Introduction to Multimodal Sentiment Analysis

Sentiment analysis is a crucial task in NLP, focusing on understanding emotional states through data. Traditional approaches centered on textual data have been extended to multimodal sentiment analysis, leveraging richer datasets that include spoken words, visual attributes, and acoustic features. Multimodal data offers a comprehensive understanding of emotions, especially when textual information is ambiguous.

Existing MSA methods largely focus on multimodal fusion. Early-fusion techniques combine features from various modalities immediately, while late-fusion strategies integrate results post independent modality training. Despite their efficacy, these strategies have yet to fully exploit cross-sample relations that could significantly boost representation distinguishability.
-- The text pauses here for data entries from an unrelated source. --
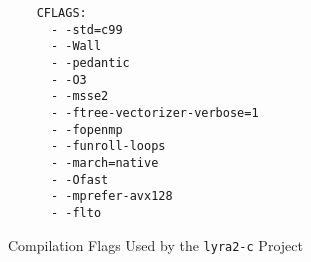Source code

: \begin{figure}
    \begin{verbatim}
    CFLAGS:
      - -std=c99
      - -Wall
      - -pedantic
      - -O3
      - -msse2
      - -ftree-vectorizer-verbose=1
      - -fopenmp
      - -funroll-loops
      - -march=native
      - -Ofast
      - -mprefer-avx128
      - -flto
      \end{verbatim}
      \caption{Compilation Flags Used by the \texttt{lyra2-c} Project}
      \label{fig:compile-flags}
  \end{figure}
Multi-View Contrastive Learning Framework

Contrastive learning has notably improved representation quality by distinguishing similar and dissimilar samples in a shared embedding space. This paper introduces a three-stage framework to refine modality-specific representations:

1. Supervised Contrastive Learning (SCL-1): Initial features are extracted using pre-trained models; these features are refined by pulling samples together within the same class and pushing others apart, enhancing their semantic cohesion.
2. Self-Supervised Contrastive Learning (SSCL): Utilizing cross-modal Transformers, modality-specific representations are further refined. Self-supervised pairs are formed from different refinement orders to minimize representation gaps, thus enhancing modality interaction.
3. Supervised Contrastive Learning (SCL-2): Final multimodal representations are achieved by self-attention mechanisms, ensuring a robust discriminative representation for sentiment classification tasks.
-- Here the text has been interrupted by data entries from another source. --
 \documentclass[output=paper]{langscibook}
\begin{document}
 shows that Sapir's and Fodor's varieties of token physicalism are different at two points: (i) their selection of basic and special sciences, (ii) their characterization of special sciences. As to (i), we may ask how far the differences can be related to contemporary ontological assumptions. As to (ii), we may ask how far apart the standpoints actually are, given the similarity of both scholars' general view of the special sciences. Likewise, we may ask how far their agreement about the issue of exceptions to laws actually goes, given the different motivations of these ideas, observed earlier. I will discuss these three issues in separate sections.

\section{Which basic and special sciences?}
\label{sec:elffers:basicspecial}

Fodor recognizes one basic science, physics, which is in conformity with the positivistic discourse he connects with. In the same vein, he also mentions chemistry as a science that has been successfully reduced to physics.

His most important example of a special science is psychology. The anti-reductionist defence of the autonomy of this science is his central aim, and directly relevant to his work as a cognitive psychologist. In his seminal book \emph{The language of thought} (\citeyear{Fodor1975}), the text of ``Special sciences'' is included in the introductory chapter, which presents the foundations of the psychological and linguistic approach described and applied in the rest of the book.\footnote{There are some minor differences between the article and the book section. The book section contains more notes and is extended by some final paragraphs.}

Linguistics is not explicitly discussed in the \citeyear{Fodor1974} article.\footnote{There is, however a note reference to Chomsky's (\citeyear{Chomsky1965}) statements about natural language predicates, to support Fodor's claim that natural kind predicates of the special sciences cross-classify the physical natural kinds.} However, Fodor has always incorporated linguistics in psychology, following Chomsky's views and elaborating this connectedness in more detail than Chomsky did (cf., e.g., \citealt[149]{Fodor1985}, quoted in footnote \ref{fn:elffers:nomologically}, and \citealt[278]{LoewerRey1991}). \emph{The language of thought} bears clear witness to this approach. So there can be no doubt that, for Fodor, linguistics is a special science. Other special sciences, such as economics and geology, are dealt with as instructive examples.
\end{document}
   Figure 1: The overview of our proposed method.

Methodology

The framework combines supervised and self-supervised contrastive learning to enhance modality-specific and multimodal representations. The process involves extracting initial modality features, applying Transformers for temporal and spatial information, and implementing contrastive learning strategies to refine and fuse representations effectively.

Feature Extraction

• Video: Spatial and temporal features extracted using MTCNN and I3D.
• Text: BERT embeddings filtered by part-of-speech tags and enhanced using TF-IDF.
• Acoustic: Features derived using LibROSA and wav2vec2.0, capturing intricate audio nuances.
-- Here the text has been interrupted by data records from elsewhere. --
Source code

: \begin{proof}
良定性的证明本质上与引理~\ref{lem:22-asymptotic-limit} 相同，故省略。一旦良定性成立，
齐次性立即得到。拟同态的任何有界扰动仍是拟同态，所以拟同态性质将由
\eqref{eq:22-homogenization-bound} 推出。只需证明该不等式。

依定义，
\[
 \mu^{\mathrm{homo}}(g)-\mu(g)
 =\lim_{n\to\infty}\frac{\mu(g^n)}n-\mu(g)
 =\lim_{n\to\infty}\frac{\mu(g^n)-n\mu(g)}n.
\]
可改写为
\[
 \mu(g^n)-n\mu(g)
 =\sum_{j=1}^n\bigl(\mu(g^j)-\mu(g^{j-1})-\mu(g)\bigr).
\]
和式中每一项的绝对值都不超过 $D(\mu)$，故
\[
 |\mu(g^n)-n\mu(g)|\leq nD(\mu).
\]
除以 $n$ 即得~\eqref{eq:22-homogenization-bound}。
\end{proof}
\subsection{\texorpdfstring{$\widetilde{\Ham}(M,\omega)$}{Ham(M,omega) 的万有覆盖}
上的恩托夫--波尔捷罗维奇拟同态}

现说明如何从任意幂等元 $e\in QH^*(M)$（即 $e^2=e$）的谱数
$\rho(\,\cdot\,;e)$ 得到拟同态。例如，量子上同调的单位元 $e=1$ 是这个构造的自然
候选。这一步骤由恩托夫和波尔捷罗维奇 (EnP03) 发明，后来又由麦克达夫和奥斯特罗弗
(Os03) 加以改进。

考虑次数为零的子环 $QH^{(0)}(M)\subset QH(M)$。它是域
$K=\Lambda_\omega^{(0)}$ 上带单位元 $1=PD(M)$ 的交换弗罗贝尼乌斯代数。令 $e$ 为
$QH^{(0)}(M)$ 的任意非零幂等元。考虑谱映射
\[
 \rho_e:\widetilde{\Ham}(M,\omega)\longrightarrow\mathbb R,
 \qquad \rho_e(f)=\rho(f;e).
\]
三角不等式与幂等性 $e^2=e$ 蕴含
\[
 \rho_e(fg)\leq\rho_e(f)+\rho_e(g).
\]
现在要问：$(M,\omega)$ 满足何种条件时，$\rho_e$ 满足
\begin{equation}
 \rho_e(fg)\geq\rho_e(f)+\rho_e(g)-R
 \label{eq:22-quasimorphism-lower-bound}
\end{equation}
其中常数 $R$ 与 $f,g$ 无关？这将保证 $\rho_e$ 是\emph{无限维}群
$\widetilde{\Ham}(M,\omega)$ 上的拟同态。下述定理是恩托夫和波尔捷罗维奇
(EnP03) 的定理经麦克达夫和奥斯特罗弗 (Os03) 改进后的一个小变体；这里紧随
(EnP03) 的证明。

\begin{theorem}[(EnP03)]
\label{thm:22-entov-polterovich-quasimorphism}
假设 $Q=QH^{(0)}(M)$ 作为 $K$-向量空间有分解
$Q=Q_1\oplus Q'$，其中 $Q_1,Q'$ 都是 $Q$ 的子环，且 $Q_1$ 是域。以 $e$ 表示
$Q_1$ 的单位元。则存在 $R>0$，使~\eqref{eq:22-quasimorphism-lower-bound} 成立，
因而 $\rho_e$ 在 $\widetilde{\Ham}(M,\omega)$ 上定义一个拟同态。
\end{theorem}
Contrastive Learning Application

SCL-1 facilitates unimodal representation clustering, utilizing a batch-based contrastive loss function. SSCL refines modality-aimed cross-modal representations via a novel cross-modal Transformer, enhancing feature interaction without requiring additional augmentations. SCL-2 synthesizes these refined multimodal representations, ensuring feature integrity and discriminative accuracy during multiclass predictions.

Experimental Evaluation

The framework's efficacy was tested on three datasets: CMU-MOSI, CMU-MOSEI, and CH-SIMS. Results demonstrate superior performance across multiple metrics such as F1 score, accuracy, MAE, and Pearson correlation when compared to existing fusion-based methods like TFN, LMF, MulT, and MISA. This shows that the proposed contrastive learning significantly improves modality representation quality.

Dataset and Results

• MOSI Dataset: Enhanced performance in most metrics, indicating effective representation refinement but showing slight limitation in accuracy.
• MOSEI Dataset: Overall improvement highlighting refined modality-invariant features.
• CH-SIMS Dataset: Demonstrated the model's adaptability across modality-specific tasks, maintaining high accuracy and correlation scores.

Conclusion

The multi-view contrastive learning framework successfully advances MSA by producing highly discriminative representations. This approach paves the way for improved sentiment analysis accuracy, emphasizing enhanced feature differentiation and interaction through contrastive methodologies. Future research may explore broader applications of contrastive learning across modalities and its integration with other feature extraction techniques.